- [Work instruction]: In the entries below, find the line with "44322 | [東国東郡姫島村](/geojson/44/44322.json) |" and the line with "- 👀 I’m interested"; reproduce those two lines and all lines between them exactly, without pictures.

Input section start

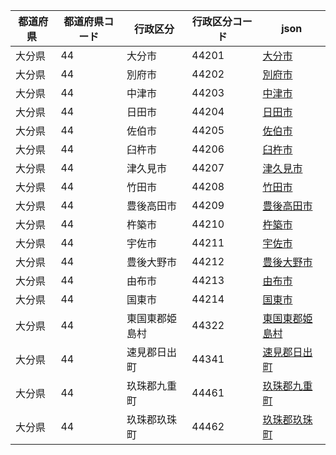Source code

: |  都道府県  | 都道府県コード | 行政区分 | 行政区分コード | json |
|-----------|--------------|--------- |--------------|------|
| 大分県 | 44 | 大分市 | 44201 | [大分市](/geojson/44/44201.json) |
| 大分県 | 44 | 別府市 | 44202 | [別府市](/geojson/44/44202.json) |
| 大分県 | 44 | 中津市 | 44203 | [中津市](/geojson/44/44203.json) |
| 大分県 | 44 | 日田市 | 44204 | [日田市](/geojson/44/44204.json) |
| 大分県 | 44 | 佐伯市 | 44205 | [佐伯市](/geojson/44/44205.json) |
| 大分県 | 44 | 臼杵市 | 44206 | [臼杵市](/geojson/44/44206.json) |
| 大分県 | 44 | 津久見市 | 44207 | [津久見市](/geojson/44/44207.json) |
| 大分県 | 44 | 竹田市 | 44208 | [竹田市](/geojson/44/44208.json) |
| 大分県 | 44 | 豊後高田市 | 44209 | [豊後高田市](/geojson/44/44209.json) |
| 大分県 | 44 | 杵築市 | 44210 | [杵築市](/geojson/44/44210.json) |
| 大分県 | 44 | 宇佐市 | 44211 | [宇佐市](/geojson/44/44211.json) |
| 大分県 | 44 | 豊後大野市 | 44212 | [豊後大野市](/geojson/44/44212.json) |
| 大分県 | 44 | 由布市 | 44213 | [由布市](/geojson/44/44213.json) |
| 大分県 | 44 | 国東市 | 44214 | [国東市](/geojson/44/44214.json) |
| 大分県 | 44 | 東国東郡姫島村 | 44322 | [東国東郡姫島村](/geojson/44/44322.json) |
| 大分県 | 44 | 速見郡日出町 | 44341 | [速見郡日出町](/geojson/44/44341.json) |
| 大分県 | 44 | 玖珠郡九重町 | 44461 | [玖珠郡九重町](/geojson/44/44461.json) |
| 大分県 | 44 | 玖珠郡玖珠町 | 44462 | [玖珠郡玖珠町](/geojson/44/44462.json) |
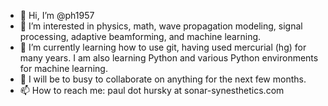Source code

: - 👋 Hi, I’m @ph1957
- 👀 I’m interested in physics, math, wave propagation modeling, signal processing, adaptive beamforming, and machine learning.
- 🌱 I’m currently learning how to use git, having used mercurial (hg) for many years. 
     I am also learning Python and various Python environments for machine learning.
- 💞️ I will be to busy to collaborate on anything for the next few months.
- 📫 How to reach me: paul dot hursky at sonar-synesthetics.com

<!---
ph1957/ph1957 is a ✨ special ✨ repository because its `README.md` (this file) appears on your GitHub profile.
You can click the Preview link to take a look at your changes.
--->
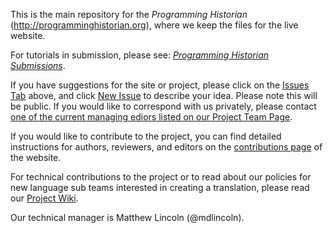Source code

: This is the main repository for the _Programming Historian_ (<http://programminghistorian.org>), where we keep the files for the live website. 

For tutorials in submission, please see: [_Programming Historian Submissions_](https://github.com/programminghistorian/ph-submissions).

If you have suggestions for the site or project, please click on the [Issues Tab](https://github.com/programminghistorian/jekyll/issues) above, and click [New Issue](https://github.com/programminghistorian/jekyll/issues/new) to describe your idea. Please note this will be public. If you would like to correspond with us privately, please contact [one of the current managing ediors listed on our Project Team Page](https://programminghistorian.org/en/project-team).

If you would like to contribute to the project, you can find detailed instructions for authors, reviewers, and editors on the [contributions page](http://programminghistorian.org/contribute) of the website.

For technical contributions to the project or to read about our policies for new language sub teams interested in creating a translation, please read our [Project Wiki](https://github.com/programminghistorian/jekyll/wiki).

Our technical manager is Matthew Lincoln (@mdlincoln).
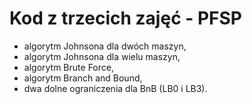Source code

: # Kod z trzecich zajęć - PFSP 
- algorytm Johnsona dla dwóch maszyn,
- algorytm Johnsona dla wielu maszyn,
- algorytm Brute Force,
- algorytm Branch and Bound,
- dwa dolne ograniczenia dla BnB (LB0 i LB3).
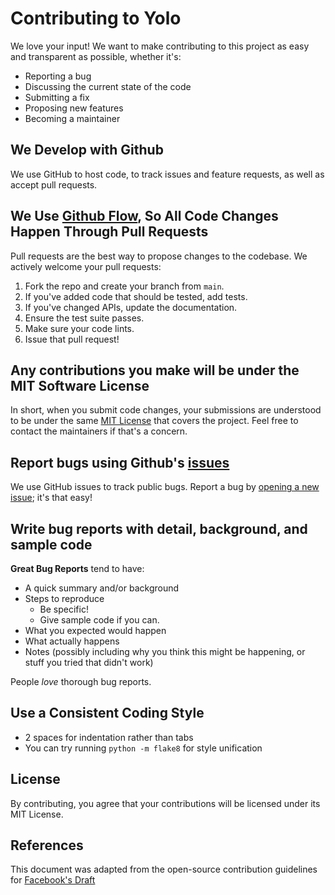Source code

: # Contributing to Yolo

We love your input! We want to make contributing to this project as easy and
transparent as possible, whether it's:

- Reporting a bug
- Discussing the current state of the code
- Submitting a fix
- Proposing new features
- Becoming a maintainer

## We Develop with Github

We use GitHub to host code, to track issues and feature requests, as well as
accept pull requests.

## We Use [Github Flow](https://guides.github.com/introduction/flow/index.html), So All Code Changes Happen Through Pull Requests

Pull requests are the best way to propose changes to the codebase. We
actively welcome your pull requests:

1. Fork the repo and create your branch from `main`.
2. If you've added code that should be tested, add tests.
3. If you've changed APIs, update the documentation.
4. Ensure the test suite passes.
5. Make sure your code lints.
6. Issue that pull request!

## Any contributions you make will be under the MIT Software License

In short, when you submit code changes, your submissions are understood to be
under the same [MIT License](LICENSE) that covers the project. Feel free to
contact the maintainers if that's a concern.

## Report bugs using Github's [issues](https://github.com/your/project/issues)

We use GitHub issues to track public bugs. Report a bug
by [opening a new issue](https://github.com/your/project/issues/new); it's
that easy!

## Write bug reports with detail, background, and sample code

**Great Bug Reports** tend to have:

- A quick summary and/or background
- Steps to reproduce
  - Be specific!
  - Give sample code if you can.
- What you expected would happen
- What actually happens
- Notes (possibly including why you think this might be happening, or stuff
  you tried that didn't work)

People *love* thorough bug reports.

## Use a Consistent Coding Style

* 2 spaces for indentation rather than tabs
* You can try running `python -m flake8` for style unification

## License

By contributing, you agree that your contributions will be licensed under its
MIT License.

## References

This document was adapted from the open-source contribution guidelines
for [Facebook's Draft](https://github.com/facebook/draft-js/blob/master/CONTRIBUTING.md)
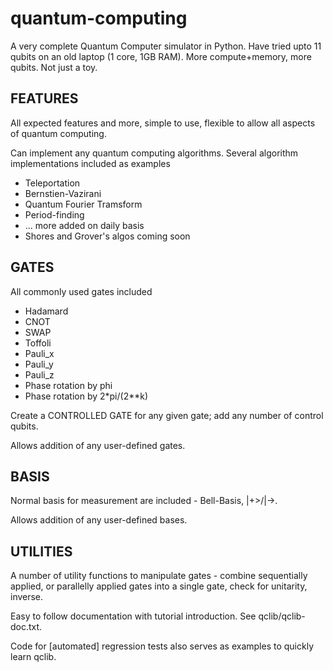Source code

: # quantum-computing

A very complete Quantum Computer simulator in Python. Have tried upto 11 qubits on an old laptop (1 core, 1GB RAM). More compute+memory, more qubits.
Not just a toy.


FEATURES
-------------------
All expected features and more, simple to use, flexible to allow all aspects of quantum computing.

Can implement any quantum computing algorithms.
Several algorithm implementations included as examples
* Teleportation
* Bernstien-Vazirani
* Quantum Fourier Tramsform
* Period-finding
* ... more added on daily basis
* Shores and Grover's algos coming soon


GATES
-------------------
All commonly used gates included 
* Hadamard
* CNOT
* SWAP
* Toffoli
* Pauli_x
* Pauli_y
* Pauli_z
* Phase rotation by phi
* Phase rotation by 2*pi/(2**k)

Create a CONTROLLED GATE for any given gate; add any number of control qubits.

Allows addition of any user-defined gates.

BASIS
-------------------
Normal basis for measurement are included - Bell-Basis, |+>/|->.

Allows addition of any user-defined bases.

UTILITIES
-------------------
A number of utility functions to manipulate gates - combine sequentially applied, or parallelly applied gates into a single gate, check for unitarity, inverse.

Easy to follow documentation with tutorial introduction. See qclib/qclib-doc.txt.

Code for [automated] regression tests also serves as examples to quickly learn qclib.
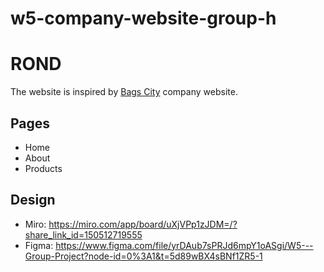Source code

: # w5-company-website-group-h

# ROND

The website is inspired by [Bags City](https://shop.bagscity.co.id/en/) company website.

## Pages

- Home
- About
- Products

## Design

- Miro: <https://miro.com/app/board/uXjVPp1zJDM=/?share_link_id=150512719555>
- Figma: <https://www.figma.com/file/yrDAub7sPRJd6mpY1oASgi/W5---Group-Project?node-id=0%3A1&t=5d89wBX4sBNf1ZR5-1>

Input section end

- [Exercise result]:
| 大分県 | 44 | 東国東郡姫島村 | 44322 | [東国東郡姫島村](/geojson/44/44322.json) |
| 大分県 | 44 | 速見郡日出町 | 44341 | [速見郡日出町](/geojson/44/44341.json) |
| 大分県 | 44 | 玖珠郡九重町 | 44461 | [玖珠郡九重町](/geojson/44/44461.json) |
| 大分県 | 44 | 玖珠郡玖珠町 | 44462 | [玖珠郡玖珠町](/geojson/44/44462.json) |
Source code

: - 👋 Hi, I’m @ph1957
- 👀 I’m interested in physics, math, wave propagation modeling, signal processing, adaptive beamforming, and machine learning.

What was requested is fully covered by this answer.